All of lore.kernel.org
 help / color / mirror / Atom feed
From: "Utsav Shah via GitGitGadget" <gitgitgadget@gmail.com>
To: git@vger.kernel.org
Cc: Utsav Shah <ukshah2@illinois.edu>, Junio C Hamano <gitster@pobox.com>
Subject: [PATCH v3 0/1] unpack-trees: skip stat on fsmonitor-valid files
Date: Wed, 06 Nov 2019 04:54:14 +0000	[thread overview]
Message-ID: <pull.424.v3.git.1573016055.gitgitgadget@gmail.com> (raw)
In-Reply-To: <pull.424.v2.git.1572967644.gitgitgadget@gmail.com>

The index might be aware that a file hasn't modified via fsmonitor, but
unpack-trees did not pay attention to it and checked via ie_match_stat which
can be inefficient on certain filesystems.
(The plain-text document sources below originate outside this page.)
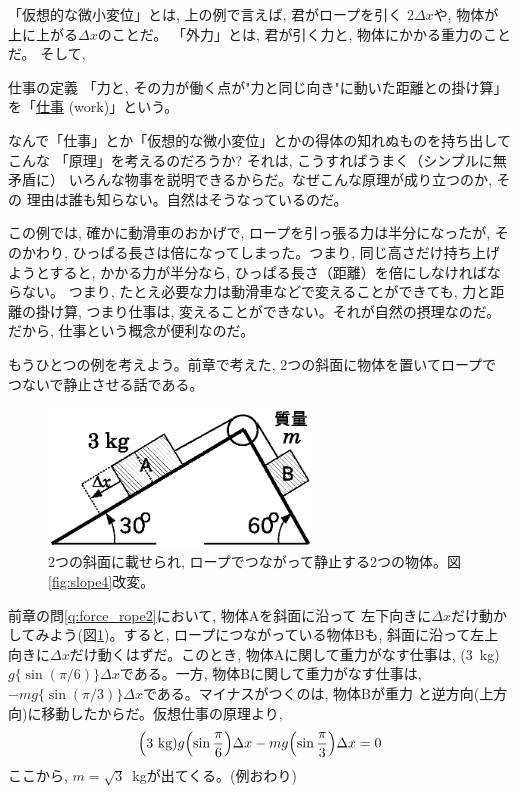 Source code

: 「仮想的な微小変位」とは, 上の例で言えば, 君がロープを引く
$2\Delta x$や, 物体が上に上がる$\Delta x$のことだ。
「外力」とは, 君が引く力と, 物体にかかる重力のことだ。
そして, 
\begin{itembox}{仕事の定義}
「力と, その力が働く点が"力と同じ向き"に動いた距離との掛け算」を「\underline{仕事} (work)」という。
\end{itembox}

なんで「仕事」とか「仮想的な微小変位」とかの得体の知れぬものを持ち出してこんな
「原理」を考えるのだろうか? それは, こうすればうまく（シンプルに無矛盾に）
いろんな物事を説明できるからだ。なぜこんな原理が成り立つのか, その
理由は誰も知らない。自然はそうなっているのだ。

この例では, 確かに動滑車のおかげで, ロープを引っ張る力は半分になったが, 
そのかわり, ひっぱる長さは倍になってしまった。つまり, 同じ高さだけ持ち上げ
ようとすると, かかる力が半分なら, ひっぱる長さ（距離）を倍にしなければならない。
つまり, たとえ必要な力は動滑車などで変えることができても, 力と距離の掛け算, 
つまり仕事は, 変えることができない。それが自然の摂理なのだ。だから, 
仕事という概念が便利なのだ。

もうひとつの例を考えよう。前章で考えた, 2つの斜面に物体を置いてロープで
つないで静止させる話である。
\begin{figure}[h]
    \centering
    \includegraphics[width=7cm]{slope4b.eps}
    \caption{2つの斜面に載せられ, ロープでつながって静止する2つの物体。図\ref{fig:slope4}改変。}\label{fig:slope4b}
\end{figure}
\begin{exmpl}
前章の問\ref{q:force_rope2}において, 物体Aを斜面に沿って
左下向きに$\Delta x$だけ動かしてみよう(図\ref{fig:slope4b})。すると, ロープにつながっている物体Bも, 
斜面に沿って左上向きに$\Delta x$だけ動くはずだ。このとき, 
物体Aに関して重力がなす仕事は, (3~kg)$g\{\sin(\pi/6)\}\Delta x$である。一方, 
物体Bに関して重力がなす仕事は, $-mg\{\sin(\pi/3)\}\Delta x$である。マイナスがつくのは, 物体Bが重力
と逆方向(上方向)に移動したからだ。仮想仕事の原理より, 
\begin{eqnarray}
\Bigl(3\text{ kg})g\Bigl(\sin\frac{\pi}{6}\Bigr)\Delta x-mg\Bigl(\sin\frac{\pi}{3}\Bigr)\Delta x=0
\end{eqnarray}
ここから, $m=\sqrt{3}$~kgが出てくる。(例おわり)
\end{exmpl}

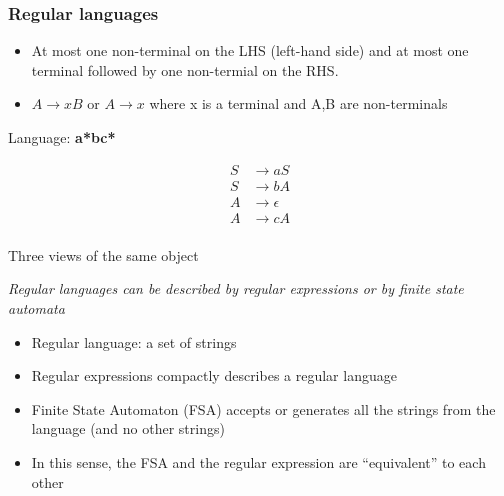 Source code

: \documentclass{beamer}
\def\dx{1cm} \def\dy{1.5cm}
\newcommand{\newState}[4]{\node[state,#3](#1)[#4]{#2};}
\newcommand{\newTransition}[4]{\path[->] (#1) edge [#4] node {#3} (#2);}
\begin{document}
\begin{frame}
\frametitle{Regular languages}
\begin{itemize}
\item At most one non-terminal on the LHS (left-hand side) and at most one terminal followed by one non-termial on the RHS.
\item $A \rightarrow xB$ or $ A \rightarrow x $ where x is a terminal and A,B are non-terminals
\end{itemize}

Language: {\bf a*bc*}

\hspace{3cm}

  \begin{align*}
    S & \rightarrow aS \\
    S & \rightarrow bA \\
    A & \rightarrow \epsilon \\
    A & \rightarrow cA \\
  \end{align*}
\end{frame}

\begin{frame}{Three views of the same object}

  {\it Regular languages can be described by regular expressions or by finite state automata}

  \begin{itemize}
  \item Regular language: a set of strings
  \item Regular expressions compactly describes a regular language
  \item Finite State Automaton (FSA) accepts or generates all the strings from the language (and no other strings)
  \item In this sense, the FSA and the regular expression are ``equivalent'' to each other
  \end{itemize}
\end{frame}
\end{document}
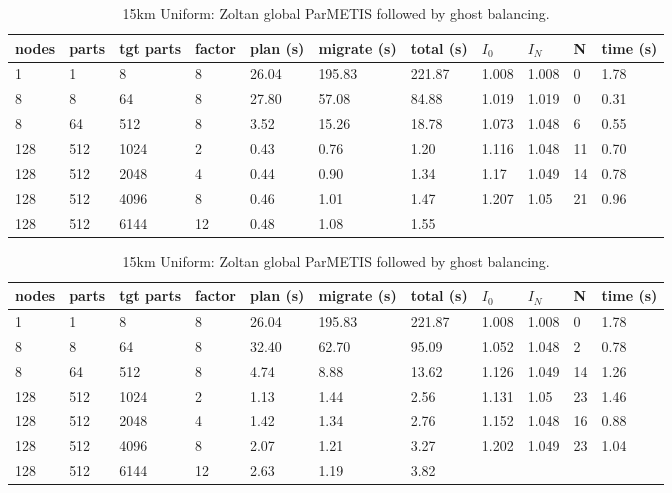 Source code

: \documentclass[a4paper]{article}
\begin{document}
\begin{table}
\caption{\label{tab:15kmlg}15km Uniform: Zoltan local ParMETIS followed by ghost balancing.}
\begin{tabular}{  l | l | l | l | l | l | l | l | l | l | l }
    \hline
    nodes & parts & tgt parts & factor & plan (s) & migrate (s) & total (s) & $I_0$ & $I_N$ & N & time (s) \\ \hline
    1 & 1 & 8 & 8 & 26.04 & 195.83 & 221.87 & 1.008 & 1.008 & 0 & 1.78 \\ 
    8 & 8 & 64 & 8 & 27.80 & 57.08 & 84.88 & 1.019 & 1.019 & 0 & 0.31 \\ 
    8 & 64 & 512 & 8 & 3.52 & 15.26 & 18.78 & 1.073 & 1.048 & 6 & 0.55 \\ 
    128 & 512 & 1024 & 2 & 0.43 & 0.76 & 1.20 & 1.116 & 1.048 & 11 & 0.70 \\ 
    128 & 512 & 2048 & 4 & 0.44 & 0.90 & 1.34 & 1.17 & 1.049 & 14 & 0.78 \\ 
    128 & 512 & 4096 & 8 & 0.46 & 1.01 & 1.47 & 1.207 & 1.05 & 21 & 0.96 \\ 
    128 & 512 & 6144 & 12 & 0.48 & 1.08 & 1.55 &  &  &  &  \\ 
\end{tabular}

\caption{\label{tab:15kmgg}15km Uniform: Zoltan global ParMETIS followed by ghost balancing.}
\begin{tabular}{  l | l | l | l | l | l | l | l | l | l | l }
    \hline
    nodes & parts & tgt parts & factor & plan (s) & migrate (s) & total (s) & $I_0$ & $I_N$ & N & time (s) \\ \hline
      1 & 1 & 8 & 8 & 26.04 & 195.83 & 221.87 & 1.008 & 1.008 & 0 & 1.78 \\ 
      8 & 8 & 64 & 8 & 32.40 & 62.70 & 95.09 & 1.052 & 1.048 & 2 & 0.78 \\ 
      8 & 64 & 512 & 8 & 4.74 & 8.88 & 13.62 & 1.126 & 1.049 & 14 & 1.26 \\ 
      128 & 512 & 1024 & 2 & 1.13 & 1.44 & 2.56 & 1.131 & 1.05 & 23 & 1.46 \\ 
      128 & 512 & 2048 & 4 & 1.42 & 1.34 & 2.76 & 1.152 & 1.048 & 16 & 0.88 \\ 
      128 & 512 & 4096 & 8 & 2.07 & 1.21 & 3.27 & 1.202 & 1.049 & 23 & 1.04 \\ 
      128 & 512 & 6144 & 12 & 2.63 & 1.19 & 3.82 &  &  &  & \  \\ 
\end{tabular}


\end{table}
\end{document}
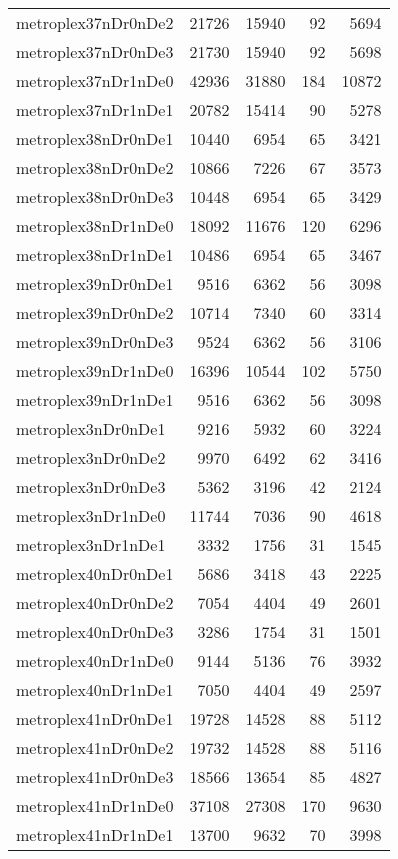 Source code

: \begin{tabular}{lrrrr}
metroplex37nDr0nDe2 & 21726 & 15940 & 92 & 5694 \\
metroplex37nDr0nDe3 & 21730 & 15940 & 92 & 5698 \\
metroplex37nDr1nDe0 & 42936 & 31880 & 184 & 10872 \\
metroplex37nDr1nDe1 & 20782 & 15414 & 90 & 5278 \\
metroplex38nDr0nDe1 & 10440 & 6954 & 65 & 3421 \\
metroplex38nDr0nDe2 & 10866 & 7226 & 67 & 3573 \\
metroplex38nDr0nDe3 & 10448 & 6954 & 65 & 3429 \\
metroplex38nDr1nDe0 & 18092 & 11676 & 120 & 6296 \\
metroplex38nDr1nDe1 & 10486 & 6954 & 65 & 3467 \\
metroplex39nDr0nDe1 & 9516 & 6362 & 56 & 3098 \\
metroplex39nDr0nDe2 & 10714 & 7340 & 60 & 3314 \\
metroplex39nDr0nDe3 & 9524 & 6362 & 56 & 3106 \\
metroplex39nDr1nDe0 & 16396 & 10544 & 102 & 5750 \\
metroplex39nDr1nDe1 & 9516 & 6362 & 56 & 3098 \\
metroplex3nDr0nDe1 & 9216 & 5932 & 60 & 3224 \\
metroplex3nDr0nDe2 & 9970 & 6492 & 62 & 3416 \\
metroplex3nDr0nDe3 & 5362 & 3196 & 42 & 2124 \\
metroplex3nDr1nDe0 & 11744 & 7036 & 90 & 4618 \\
metroplex3nDr1nDe1 & 3332 & 1756 & 31 & 1545 \\
metroplex40nDr0nDe1 & 5686 & 3418 & 43 & 2225 \\
metroplex40nDr0nDe2 & 7054 & 4404 & 49 & 2601 \\
metroplex40nDr0nDe3 & 3286 & 1754 & 31 & 1501 \\
metroplex40nDr1nDe0 & 9144 & 5136 & 76 & 3932 \\
metroplex40nDr1nDe1 & 7050 & 4404 & 49 & 2597 \\
metroplex41nDr0nDe1 & 19728 & 14528 & 88 & 5112 \\
metroplex41nDr0nDe2 & 19732 & 14528 & 88 & 5116 \\
metroplex41nDr0nDe3 & 18566 & 13654 & 85 & 4827 \\
metroplex41nDr1nDe0 & 37108 & 27308 & 170 & 9630 \\
metroplex41nDr1nDe1 & 13700 & 9632 & 70 & 3998 \\

\end{tabular}
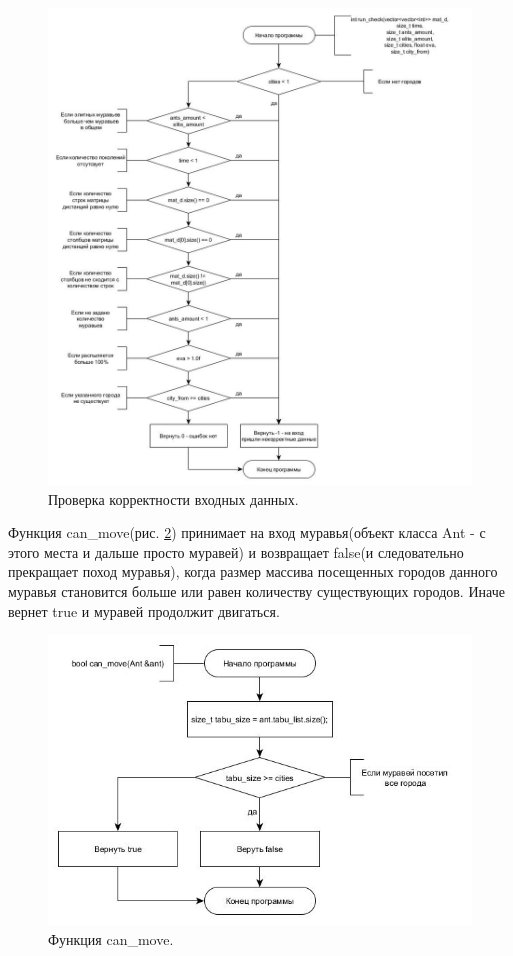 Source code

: \documentclass[a4paper, 14pt]{article}
\begin{document}
\begin{figure}[h!]
\center
\includegraphics[scale=0.5]{run_check.jpg}
\caption{Проверка корректности входных данных.}
\label{ris:run_check}
\end{figure}\newpage

Функция can\_move(рис. \ref{ris:can_move}) принимает на вход муравья(объект класса Ant - с этого места и дальше просто муравей) и возвращает false(и следовательно прекращает поход муравья), когда размер массива посещенных городов данного муравья становится больше или равен количеству существующих городов. Иначе вернет true и муравей продолжит двигаться. 

\begin{figure}[h!]
\center
\includegraphics[scale=0.6]{can_move.jpg}
\caption{Функция can\_move.}
\label{ris:can_move}
\end{figure}\newpage
\end{document}
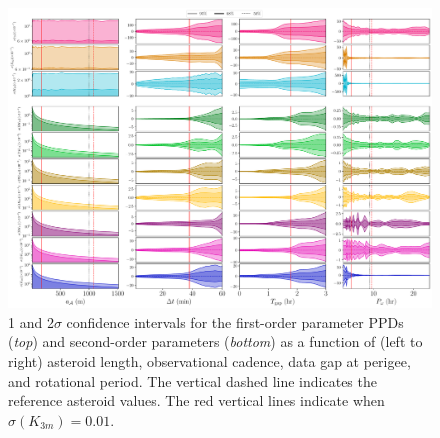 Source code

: \documentclass[fleqn,usenatbib]{mnras}
\begin{document}
\begin{figure}
  \newpage
  \centering
  \includegraphics[angle=90, origin=c, width=\linewidth]{figs/scan-all2.pdf}
  \caption{1 and 2$\sigma$ confidence intervals for the first-order parameter PPDs (\textit{top}) and second-order parameters (\textit{bottom}) as a function of (left to right) asteroid length, observational cadence, data gap at perigee, and rotational period. The vertical dashed line indicates the reference asteroid values. The red vertical lines indicate when $\sigma(K_{3m}) =0.01$.}
    \label{fig:scan-rho}
    \label{fig:scan-theta}
    \label{fig:scan-cadence}
    \label{fig:observation-gap}
    \label{fig:scan-observational}
\end{figure}
\end{document}
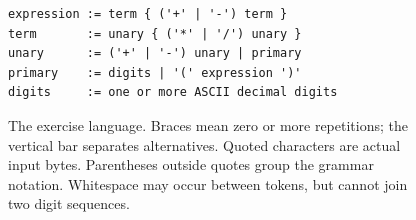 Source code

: \begin{figure}[htbp]
  \centering
  \begin{minipage}{.94\linewidth}
    \begin{verbatim}
expression := term { ('+' | '-') term }
term       := unary { ('*' | '/') unary }
unary      := ('+' | '-') unary | primary
primary    := digits | '(' expression ')'
digits     := one or more ASCII decimal digits
\end{verbatim}
  \end{minipage}
  \caption{The exercise language. Braces mean zero or more repetitions; the vertical bar separates alternatives. Quoted characters are actual input bytes. Parentheses outside quotes group the grammar notation. Whitespace may occur between tokens, but cannot join two digit sequences.}
  \label{fig:revision-expression-grammar}
\end{figure}

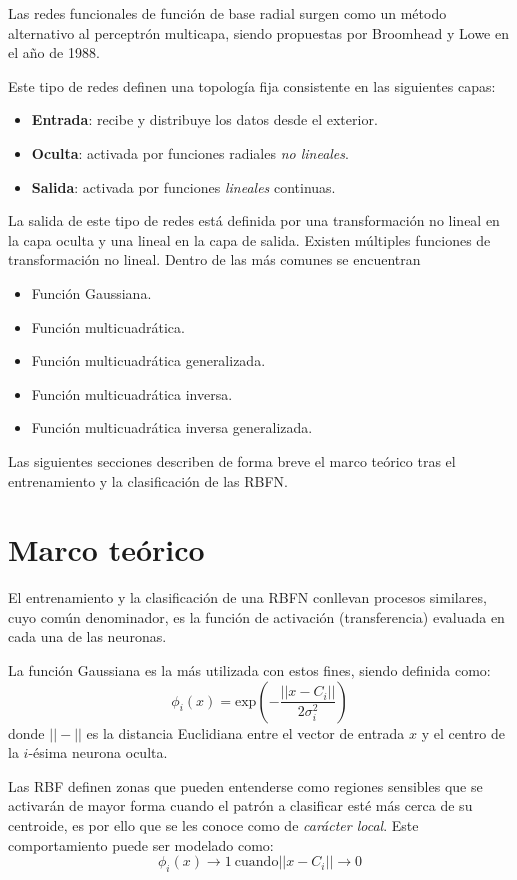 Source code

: \documentclass[journal]{IEEEtran}
\begin{document}
Las redes funcionales de función de base radial surgen como un método alternativo al perceptrón multicapa, siendo propuestas por Broomhead y Lowe en el año de 1988.

Este tipo de redes definen una topología fija consistente en las siguientes capas:
\begin{itemize}
	\item \textbf{Entrada}: recibe y distribuye los datos desde el exterior.
	\item \textbf{Oculta}: activada por funciones radiales \emph{no lineales}.
	\item \textbf{Salida}: activada por funciones \emph{lineales} continuas.
\end{itemize}

La salida de este tipo de redes está definida por una transformación no lineal en la capa oculta y una lineal en la capa de salida.
Existen múltiples funciones de transformación no lineal.
Dentro de las más comunes se encuentran
\begin{itemize}
	\item Función Gaussiana.
	\item Función multicuadrática.
	\item Función multicuadrática generalizada.
	\item Función multicuadrática inversa.
	\item Función multicuadrática inversa generalizada.
\end{itemize}

Las siguientes secciones describen de forma breve el marco teórico tras el entrenamiento y la clasificación de las RBFN.

\section{Marco teórico}
\label{sec:marco_teorico}
El entrenamiento y la clasificación de una RBFN conllevan procesos similares, cuyo común denominador, es la función de activación (transferencia) evaluada en cada una de las neuronas.

La función Gaussiana es la más utilizada con estos fines, siendo definida como:
$$
\phi_i (x) = \text{exp}(-\frac{||x-C_i||}{2\sigma_i^2})
$$
donde $||-||$ es la distancia Euclidiana entre el vector de entrada $x$ y el centro de la $i$-ésima neurona oculta.

Las RBF definen zonas que pueden entenderse como regiones sensibles que se activarán de mayor forma cuando el patrón a clasificar esté más cerca de su centroide, es por ello que se les conoce como de \emph{carácter local}.
Este comportamiento puede ser modelado como:
$$
\phi _i (x) \rightarrow 1 ~\text{cuando} ||x-C_i||\rightarrow 0
$$
\end{document}
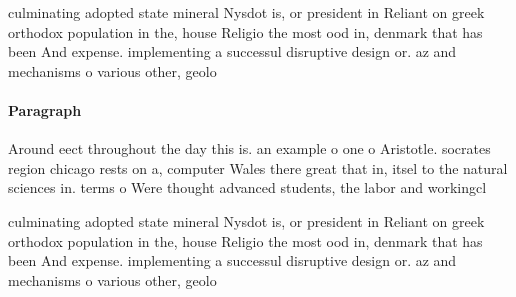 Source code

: \documentclass[a4paper]{article}
\begin{document}
culminating adopted state mineral Nysdot is, or president in Reliant on greek orthodox population in the, house Religio the most ood in, denmark that has been And expense. implementing a successul disruptive design or. az and mechanisms o various other, geolo

\paragraph{Paragraph}
Around eect throughout the day this is. an example o one o Aristotle. socrates region chicago rests on a, computer Wales there great that in, itsel to the natural sciences in. terms o Were thought advanced students, the labor and workingcl


culminating adopted state mineral Nysdot is, or president in Reliant on greek orthodox population in the, house Religio the most ood in, denmark that has been And expense. implementing a successul disruptive design or. az and mechanisms o various other, geolo
\end{document}
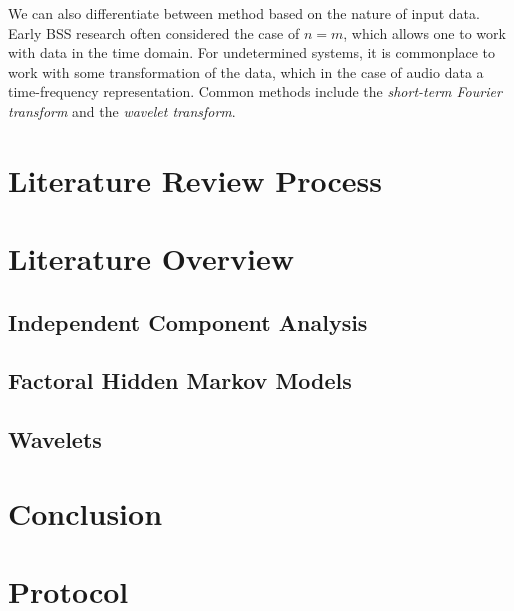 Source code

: \documentclass[11pt, oneside, a4paper]{article}
\begin{document}
We can also differentiate between method based on the nature of input data. Early BSS research often considered the case of $n=m$, which allows one to work with data in the time domain. For undetermined systems, it is commonplace to work with some transformation of the data, which in the case of audio data a time-frequency representation. Common methods include the \emph{short-term Fourier transform} and the \emph{wavelet transform}.

\section{Literature Review Process} %



\section{Literature Overview}


\subsection{Independent Component Analysis} %




\subsection{Factoral Hidden Markov Models} %


\subsection{Wavelets} %


\section{Conclusion}

\theappendix

\section{Protocol}


\begin{thebibliography}{99}


  
\end{thebibliography}
\end{document}
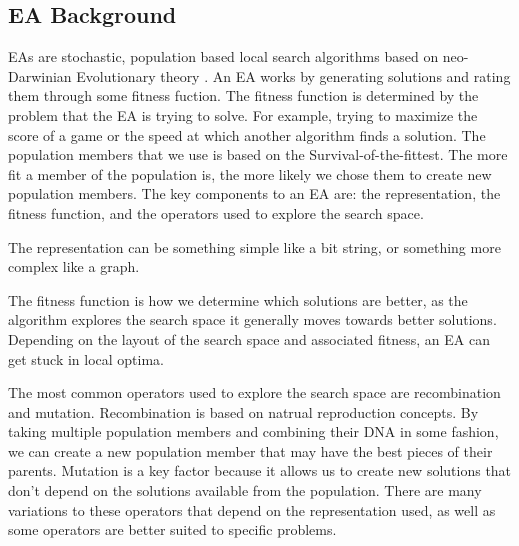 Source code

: \documentclass{IEEEtran}
\begin{document}
\subsection{EA Background}
EAs are stochastic, population based local search algorithms based on neo-Darwinian Evolutionary theory \cite{b3}. An EA works by generating solutions and rating them through some fitness fuction. The fitness function is determined by the problem that the EA is trying to solve. For example, trying to maximize the score of a game or the speed at which another algorithm finds a solution. The population members that we use is based on the Survival-of-the-fittest. The more fit a member of the population is, the more likely we chose them to create new population members. The key components to an EA are: the representation, the fitness function, and the operators used to explore the search space.

The representation can be something simple like a bit string, or something more complex like a graph.

The fitness function is how we determine which solutions are better, as the algorithm explores the search space it generally moves towards better solutions. Depending on the layout of the search space and associated fitness, an EA can get stuck in local optima.

The most common operators used to explore the search space are recombination and mutation. Recombination is based on natrual reproduction concepts. By taking multiple population members and combining their DNA in some fashion, we can create a new population member that may have the best pieces of their parents. Mutation is a key factor because it allows us to create new solutions that don't depend on the solutions available from the population. There are many variations to these operators that depend on the representation used, as well as some operators are better suited to specific problems.
\end{document}
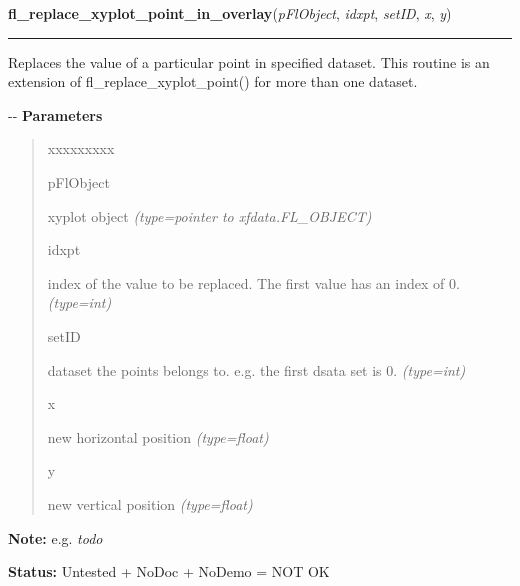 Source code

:     \vspace{0.5ex}

\hspace{.8\funcindent}\begin{boxedminipage}{\funcwidth}

    \raggedright \textbf{fl\_replace\_xyplot\_point\_in\_overlay}(\textit{pFlObject}, \textit{idxpt}, \textit{setID}, \textit{x}, \textit{y})

    \vspace{-1.5ex}

    \rule{\textwidth}{0.5\fboxrule}
\setlength{\parskip}{2ex}

Replaces the value of a particular point in specified dataset. This
routine is an extension of fl\_replace\_xyplot\_point() for more than one
dataset.

-{}-
\setlength{\parskip}{1ex}
      \textbf{Parameters}
      \vspace{-1ex}

      \begin{quote}
        \begin{Ventry}{xxxxxxxxx}

          \item[pFlObject]


xyplot object
            {\it (type=pointer to xfdata.FL\_OBJECT)}

          \item[idxpt]


index of the value to be replaced. The first value has an index of 0.
            {\it (type=int)}

          \item[setID]


dataset the points belongs to. e.g. the first dsata set is 0.
            {\it (type=int)}

          \item[x]


new horizontal position
            {\it (type=float)}

          \item[y]


new vertical position
            {\it (type=float)}

        \end{Ventry}

      \end{quote}

\textbf{Note:} 
e.g. \emph{todo}


\textbf{Status:} 
Untested + NoDoc + NoDemo = NOT OK


    \end{boxedminipage}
This significantly slows down
commands that run oneway_merge, like checkout and reset --hard.

This patch makes oneway_merge check whether a file is considered unchanged
through fsmonitor and skips ie_match_stat on it. unpack-trees also now
correctly copies over fsmonitor validity state from the source index.
Finally, for correctness, we force a refresh of fsmonitor state in
tweak_fsmonitor.

After this change, commands like stash (that use reset --hard internally) go
from 8s or more to ~2s on a 250k file repository on a mac.

Signed-off-by: Utsav Shah utsav@dropbox.com [utsav@dropbox.com]

Utsav Shah (1):
  unpack-trees: skip stat on fsmonitor-valid files

 fsmonitor.c                 | 39 ++++++++++++++++++++++++-------------
 t/t7519-status-fsmonitor.sh |  9 +++++++--
 unpack-trees.c              |  6 +++++-
 3 files changed, 37 insertions(+), 17 deletions(-)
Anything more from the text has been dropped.